At any rate, Celan changed the musical form mentioned in the earlier title to “Fugue,” an effect that strengthens the reference to the repetitive structure and recurrent motifs of the poem itself, while simultaneously referring to classical German composers such as Johann Sebastian Bach and Wolfgang Amadeus Mozart, who both used the form with its repetitions of an initial musical statement.

Felstiner talks about the minimalism and the lack of accessibility of the poem as a difficulty in translating it to English. Celan himself recognized the need for a sense of encounter for the reader similar to the one that occurred for him as writer (Felstiner xvi). For me, that is always what must happen in the creating of a work and in the communication of that work with the reader or audience. The poem is not so much a representation of the thing, it is a thing in and of itself. The translator of the poem also makes the point that although the poem appears metaphoric on many levels, and no doubt is, at the same time much of it takes as its material actual scenes from the camps that are quite literal.

In looking at lines of the poem specifically, certain images repeat and intensify as the poem accelerates. The poem begins with the following lines that change as the poem progresses, as the theme and variations manifest.

Black milk of daybreak we drink it at evening
we drink it at midday and morning we drink it at night
we drink and we drink
we shovel a grave in the air there you won't lie too cramped
A man lives in the house he plays with his vipers he writes
he writes when it grows dark to Deutschland your golden hair Margarete
writes it and steps out of doors and the stars are all sparkling,
      he whistles his hounds to come close
he whistles his Jews into rows has them shovel a grave in the ground
he commands us to play up for the dance.

The “black milk”—what is that about? We are in the camps. Celan has directly landed us there. Milk is usually thought of as nourishing: this milk does not nourish. The two words come directly after the title and seems linked inextricably—black milk/deathfugue. As a writer myself, I hesitate to play the game of this-line-means-this. I’m more comfortable talking about what the poem does, how the poet works. Fugue-like, the black milk repeats and repeats throughout the poem as “we drink and we drink,” with its echoes of the German beer hall. Drink what? Death, ash, grief, emptiness? “We shovel a grave in the air.” We shovel and shovel while a “man lives in the house he plays with his vipers.” This line will repeat with variations throughout the poem. This man has power in the camps, “he lives in the house” and writes “your golden hair Margarete.”

Each of these lines will return, each time more horrible, faster, and in bizarre ways more accessible. Each phrase or part of phrase is disjointed, cubistic almost. Yet the whole is clear and black. Felstiner, as translator makes a brave leap with this poem as he moves through it. He translates less and less to English as he trains his reader to read the German. By the end of the poem we are entirely in German and the sense of abomination barely allows us to breathe.

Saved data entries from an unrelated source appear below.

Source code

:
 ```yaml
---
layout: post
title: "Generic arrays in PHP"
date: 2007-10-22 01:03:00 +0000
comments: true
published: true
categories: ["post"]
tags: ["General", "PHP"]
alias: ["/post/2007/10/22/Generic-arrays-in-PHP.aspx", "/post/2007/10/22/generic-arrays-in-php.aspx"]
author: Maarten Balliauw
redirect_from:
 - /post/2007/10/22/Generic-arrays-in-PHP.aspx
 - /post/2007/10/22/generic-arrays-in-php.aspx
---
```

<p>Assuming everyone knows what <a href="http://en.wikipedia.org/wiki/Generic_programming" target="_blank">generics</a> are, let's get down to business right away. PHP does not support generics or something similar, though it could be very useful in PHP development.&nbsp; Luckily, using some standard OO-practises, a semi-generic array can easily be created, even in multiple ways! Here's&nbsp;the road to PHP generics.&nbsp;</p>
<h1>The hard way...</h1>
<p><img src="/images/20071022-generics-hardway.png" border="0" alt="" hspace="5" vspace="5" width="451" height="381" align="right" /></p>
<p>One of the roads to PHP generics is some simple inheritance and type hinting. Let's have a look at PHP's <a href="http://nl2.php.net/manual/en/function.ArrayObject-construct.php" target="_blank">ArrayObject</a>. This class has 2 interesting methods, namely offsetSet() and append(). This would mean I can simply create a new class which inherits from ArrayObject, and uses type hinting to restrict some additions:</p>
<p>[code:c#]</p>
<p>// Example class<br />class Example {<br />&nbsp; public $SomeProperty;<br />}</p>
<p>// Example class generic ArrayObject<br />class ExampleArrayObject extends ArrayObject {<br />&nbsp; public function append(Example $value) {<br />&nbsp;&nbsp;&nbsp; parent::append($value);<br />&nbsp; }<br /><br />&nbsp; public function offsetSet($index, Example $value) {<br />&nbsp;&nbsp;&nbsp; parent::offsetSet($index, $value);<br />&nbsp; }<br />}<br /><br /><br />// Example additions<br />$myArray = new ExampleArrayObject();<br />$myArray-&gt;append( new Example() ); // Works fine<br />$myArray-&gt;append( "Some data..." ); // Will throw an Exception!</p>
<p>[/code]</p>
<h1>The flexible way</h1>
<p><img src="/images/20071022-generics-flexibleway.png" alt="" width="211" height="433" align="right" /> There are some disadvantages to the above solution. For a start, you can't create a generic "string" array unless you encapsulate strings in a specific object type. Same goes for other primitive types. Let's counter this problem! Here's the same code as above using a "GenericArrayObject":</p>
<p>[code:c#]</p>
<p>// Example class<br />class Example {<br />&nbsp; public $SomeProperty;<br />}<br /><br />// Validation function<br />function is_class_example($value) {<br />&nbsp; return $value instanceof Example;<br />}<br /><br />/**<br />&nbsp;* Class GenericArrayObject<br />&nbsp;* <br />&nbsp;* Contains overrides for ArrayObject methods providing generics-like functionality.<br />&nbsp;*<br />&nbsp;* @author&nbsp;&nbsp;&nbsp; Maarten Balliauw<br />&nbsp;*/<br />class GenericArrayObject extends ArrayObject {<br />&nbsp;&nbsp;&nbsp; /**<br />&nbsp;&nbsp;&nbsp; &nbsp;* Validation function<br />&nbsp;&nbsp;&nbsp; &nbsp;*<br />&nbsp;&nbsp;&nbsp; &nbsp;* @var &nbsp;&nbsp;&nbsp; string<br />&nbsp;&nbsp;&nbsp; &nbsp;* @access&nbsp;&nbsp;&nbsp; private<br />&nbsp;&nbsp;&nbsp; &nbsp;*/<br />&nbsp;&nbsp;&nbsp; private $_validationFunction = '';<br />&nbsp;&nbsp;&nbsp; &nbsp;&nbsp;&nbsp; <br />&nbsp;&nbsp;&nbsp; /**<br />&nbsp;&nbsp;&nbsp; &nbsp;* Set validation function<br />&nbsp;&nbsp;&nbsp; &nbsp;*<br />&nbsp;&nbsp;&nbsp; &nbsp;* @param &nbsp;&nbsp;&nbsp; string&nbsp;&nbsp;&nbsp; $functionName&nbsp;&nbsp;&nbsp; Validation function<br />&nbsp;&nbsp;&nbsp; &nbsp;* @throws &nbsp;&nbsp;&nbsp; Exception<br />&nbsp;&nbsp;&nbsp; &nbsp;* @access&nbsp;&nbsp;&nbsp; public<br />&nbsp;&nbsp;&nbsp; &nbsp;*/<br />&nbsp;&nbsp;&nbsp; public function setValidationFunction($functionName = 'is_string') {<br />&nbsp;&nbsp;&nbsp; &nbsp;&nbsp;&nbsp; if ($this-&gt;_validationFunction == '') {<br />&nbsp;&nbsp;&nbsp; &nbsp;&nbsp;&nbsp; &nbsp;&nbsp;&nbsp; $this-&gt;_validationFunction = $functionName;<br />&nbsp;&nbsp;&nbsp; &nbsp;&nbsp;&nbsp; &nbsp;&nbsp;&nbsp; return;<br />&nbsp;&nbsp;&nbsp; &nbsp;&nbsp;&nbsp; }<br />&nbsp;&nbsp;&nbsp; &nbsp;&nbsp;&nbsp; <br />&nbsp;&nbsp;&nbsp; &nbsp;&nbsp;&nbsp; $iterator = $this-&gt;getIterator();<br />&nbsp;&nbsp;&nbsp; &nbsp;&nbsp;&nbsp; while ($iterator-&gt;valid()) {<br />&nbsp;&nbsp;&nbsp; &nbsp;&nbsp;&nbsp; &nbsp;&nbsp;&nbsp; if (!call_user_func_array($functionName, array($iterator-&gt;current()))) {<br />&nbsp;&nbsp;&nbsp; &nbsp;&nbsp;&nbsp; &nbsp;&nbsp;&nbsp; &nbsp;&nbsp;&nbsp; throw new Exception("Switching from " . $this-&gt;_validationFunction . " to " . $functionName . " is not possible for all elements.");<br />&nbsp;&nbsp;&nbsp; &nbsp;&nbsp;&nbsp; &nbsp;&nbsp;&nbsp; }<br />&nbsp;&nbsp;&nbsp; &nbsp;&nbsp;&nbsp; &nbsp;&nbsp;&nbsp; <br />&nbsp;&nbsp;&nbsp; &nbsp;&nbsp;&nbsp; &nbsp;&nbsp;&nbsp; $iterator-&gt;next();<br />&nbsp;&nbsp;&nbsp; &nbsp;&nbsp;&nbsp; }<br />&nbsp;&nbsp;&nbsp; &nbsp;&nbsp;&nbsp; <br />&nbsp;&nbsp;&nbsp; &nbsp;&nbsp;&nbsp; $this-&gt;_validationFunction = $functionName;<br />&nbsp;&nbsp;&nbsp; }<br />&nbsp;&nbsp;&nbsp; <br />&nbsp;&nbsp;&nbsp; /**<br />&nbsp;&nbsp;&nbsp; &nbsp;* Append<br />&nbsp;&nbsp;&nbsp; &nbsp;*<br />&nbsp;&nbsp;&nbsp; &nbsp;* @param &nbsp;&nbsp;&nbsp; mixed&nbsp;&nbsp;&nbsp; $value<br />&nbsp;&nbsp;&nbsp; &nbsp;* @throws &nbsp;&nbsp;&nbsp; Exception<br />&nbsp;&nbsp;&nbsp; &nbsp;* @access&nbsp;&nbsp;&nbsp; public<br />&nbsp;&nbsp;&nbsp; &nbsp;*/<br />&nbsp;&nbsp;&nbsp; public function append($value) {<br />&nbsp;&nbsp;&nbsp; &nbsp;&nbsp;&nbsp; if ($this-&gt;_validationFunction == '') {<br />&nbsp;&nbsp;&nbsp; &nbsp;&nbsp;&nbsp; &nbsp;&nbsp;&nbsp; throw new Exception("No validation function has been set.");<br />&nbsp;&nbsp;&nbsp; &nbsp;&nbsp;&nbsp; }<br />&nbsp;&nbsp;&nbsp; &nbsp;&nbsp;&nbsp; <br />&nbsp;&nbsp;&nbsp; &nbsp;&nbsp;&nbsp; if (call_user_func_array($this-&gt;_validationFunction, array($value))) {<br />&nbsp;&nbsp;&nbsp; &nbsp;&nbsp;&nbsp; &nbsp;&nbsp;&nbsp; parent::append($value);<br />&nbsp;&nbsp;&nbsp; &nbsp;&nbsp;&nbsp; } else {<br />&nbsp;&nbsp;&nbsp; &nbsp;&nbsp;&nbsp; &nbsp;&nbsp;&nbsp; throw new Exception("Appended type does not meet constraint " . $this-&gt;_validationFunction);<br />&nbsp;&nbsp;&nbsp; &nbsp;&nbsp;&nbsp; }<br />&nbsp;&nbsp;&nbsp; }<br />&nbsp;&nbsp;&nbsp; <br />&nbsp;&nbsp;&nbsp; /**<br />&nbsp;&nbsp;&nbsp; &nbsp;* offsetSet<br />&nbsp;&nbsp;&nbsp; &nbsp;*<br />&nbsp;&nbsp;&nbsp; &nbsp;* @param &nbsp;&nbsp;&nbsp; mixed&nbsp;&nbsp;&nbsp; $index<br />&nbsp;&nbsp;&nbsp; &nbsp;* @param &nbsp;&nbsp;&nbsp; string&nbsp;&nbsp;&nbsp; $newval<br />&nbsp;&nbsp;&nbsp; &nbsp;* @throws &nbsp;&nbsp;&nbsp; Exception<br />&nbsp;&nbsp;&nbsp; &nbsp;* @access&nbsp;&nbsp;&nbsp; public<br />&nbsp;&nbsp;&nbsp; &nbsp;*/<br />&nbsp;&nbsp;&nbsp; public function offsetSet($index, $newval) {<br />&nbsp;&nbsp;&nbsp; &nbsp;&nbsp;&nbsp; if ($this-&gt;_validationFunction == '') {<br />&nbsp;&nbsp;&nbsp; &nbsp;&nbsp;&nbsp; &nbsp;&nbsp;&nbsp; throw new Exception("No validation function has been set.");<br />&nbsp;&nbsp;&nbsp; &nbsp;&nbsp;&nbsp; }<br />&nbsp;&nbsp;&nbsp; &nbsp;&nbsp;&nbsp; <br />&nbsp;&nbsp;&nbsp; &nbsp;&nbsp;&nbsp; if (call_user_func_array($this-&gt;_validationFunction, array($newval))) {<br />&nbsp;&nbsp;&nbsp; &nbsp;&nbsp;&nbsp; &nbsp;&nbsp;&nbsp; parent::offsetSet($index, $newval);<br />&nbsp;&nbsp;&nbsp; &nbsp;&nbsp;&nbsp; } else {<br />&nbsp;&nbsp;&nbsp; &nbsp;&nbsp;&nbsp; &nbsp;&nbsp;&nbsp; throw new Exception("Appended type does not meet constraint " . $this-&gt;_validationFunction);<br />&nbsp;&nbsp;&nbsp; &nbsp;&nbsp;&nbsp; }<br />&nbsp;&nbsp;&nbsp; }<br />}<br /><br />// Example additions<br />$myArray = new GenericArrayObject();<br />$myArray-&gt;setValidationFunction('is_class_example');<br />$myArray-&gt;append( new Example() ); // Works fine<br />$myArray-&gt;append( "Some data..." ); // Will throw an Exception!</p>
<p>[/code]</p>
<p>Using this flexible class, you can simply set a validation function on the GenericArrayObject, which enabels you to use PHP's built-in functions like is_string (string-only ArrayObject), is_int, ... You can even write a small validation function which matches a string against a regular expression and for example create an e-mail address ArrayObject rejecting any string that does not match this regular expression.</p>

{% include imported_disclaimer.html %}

The two women in the poem need another note. Margarete is Goethe’s heroine in “Faust.” Celan places Goethe and Margarete, as the heart of Germany’s enlightenment, blonde here, and a romantic ideal. How indeed to reconcile her presence with Shulamith, the Jewish maiden, now with her ashen hair, who has been transformed from the earlier line, “the stars are all sparkling…he whistles his Jews into rows.” At the end of the poem we have Death as the master. Ashen-haired Shulamith, the final word.